Les fonds de “private equity” restent hors de portée des petits porte-monnaie. Certains holdings belges permettent cependant aux investisseurs moins fortunés d’accéder à cet univers.

Presque toutes les sociétés de portefeuille belges détiennent des participations dans des entreprises non cotées en Bourse, directement ou indirectement, via des fonds spécialisés. ” Il est difficile d’établir avec certitude les segments des portefeuilles qui ont apporté le plus de rendement aux actionnaires par le passé, reconnaît Tom Simonts, senior financial economist au KBC Group. Mais en moyenne, les participations non cotées en Bourse devraient afficher un retour supérieur au segment coté car le potentiel de création de valeur y est plus important. ”

C’est en tout cas un des grands atouts des holdings qui investissent pour vous dans des entreprises auxquelles un petit investisseur privé n’aurait jamais accès autrement. ” Et de manière diversifiée, ce qui est totalement exclu pour un particulier “, ajoute Tom Simonts. Voici une liste des différents types de sociétés d’investissement, avec la façon dont elles investissent dans le private equity.

Véhicules spéciaux

Quest for Growth : 23 % de private equity

La notion de pricaf – contraction de private equity et de sicaf, société d’investissement avec capital fixe – est apparue il y a près de 20 ans avec un arrêté royal de 1997 qui crée un cadre permettant aux particuliers d’investir dans des entreprises non cotées en Bourse.

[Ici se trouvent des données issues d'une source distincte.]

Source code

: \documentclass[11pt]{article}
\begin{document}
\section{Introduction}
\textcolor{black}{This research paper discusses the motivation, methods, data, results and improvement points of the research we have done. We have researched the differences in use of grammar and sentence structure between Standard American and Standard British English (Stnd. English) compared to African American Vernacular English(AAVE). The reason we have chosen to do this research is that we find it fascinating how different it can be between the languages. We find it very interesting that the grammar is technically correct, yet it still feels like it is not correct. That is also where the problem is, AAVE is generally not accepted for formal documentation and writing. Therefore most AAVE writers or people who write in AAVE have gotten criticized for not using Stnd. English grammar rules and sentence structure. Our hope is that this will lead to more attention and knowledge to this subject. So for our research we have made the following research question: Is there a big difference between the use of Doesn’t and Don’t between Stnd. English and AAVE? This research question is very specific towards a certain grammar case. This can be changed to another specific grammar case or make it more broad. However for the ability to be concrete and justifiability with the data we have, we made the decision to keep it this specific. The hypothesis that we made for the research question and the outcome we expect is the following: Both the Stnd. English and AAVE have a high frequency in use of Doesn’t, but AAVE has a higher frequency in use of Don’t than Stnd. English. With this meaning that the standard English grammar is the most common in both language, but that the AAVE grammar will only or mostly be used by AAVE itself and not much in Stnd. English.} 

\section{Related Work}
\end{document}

Au final, seules deux pricaf ont vu le jour : Quest for Growth en 1998 et KBC Private Equity Fund Biotech en 2001. Cette dernière a été liquidée en 2009, mais Quest for Growth existe toujours.

” Le grand rêve était de rapprocher le private equity du citoyen ordinaire au moyen d’un cadre fiscalement attrayant “, explique Tom Simonts. Si la pricaf respecte toutes les règles d’investissement et distribue au moins 80 % du bénéfice réalisé à ses actionnaires, ces derniers sont exemptés de précompte mobilier sur la partie du dividende qui découle des plus-values réalisées sur les actions. Quest for Growth va encore plus loin : ses statuts promettent de distribuer au moins 90 % de bénéfices.

Les “pricaf”, contraction de “private equity” et de “sicaf”, sont apparues il y a 20 ans pour permettre aux particuliers d’investir dans des entreprises non cotées en Bourse.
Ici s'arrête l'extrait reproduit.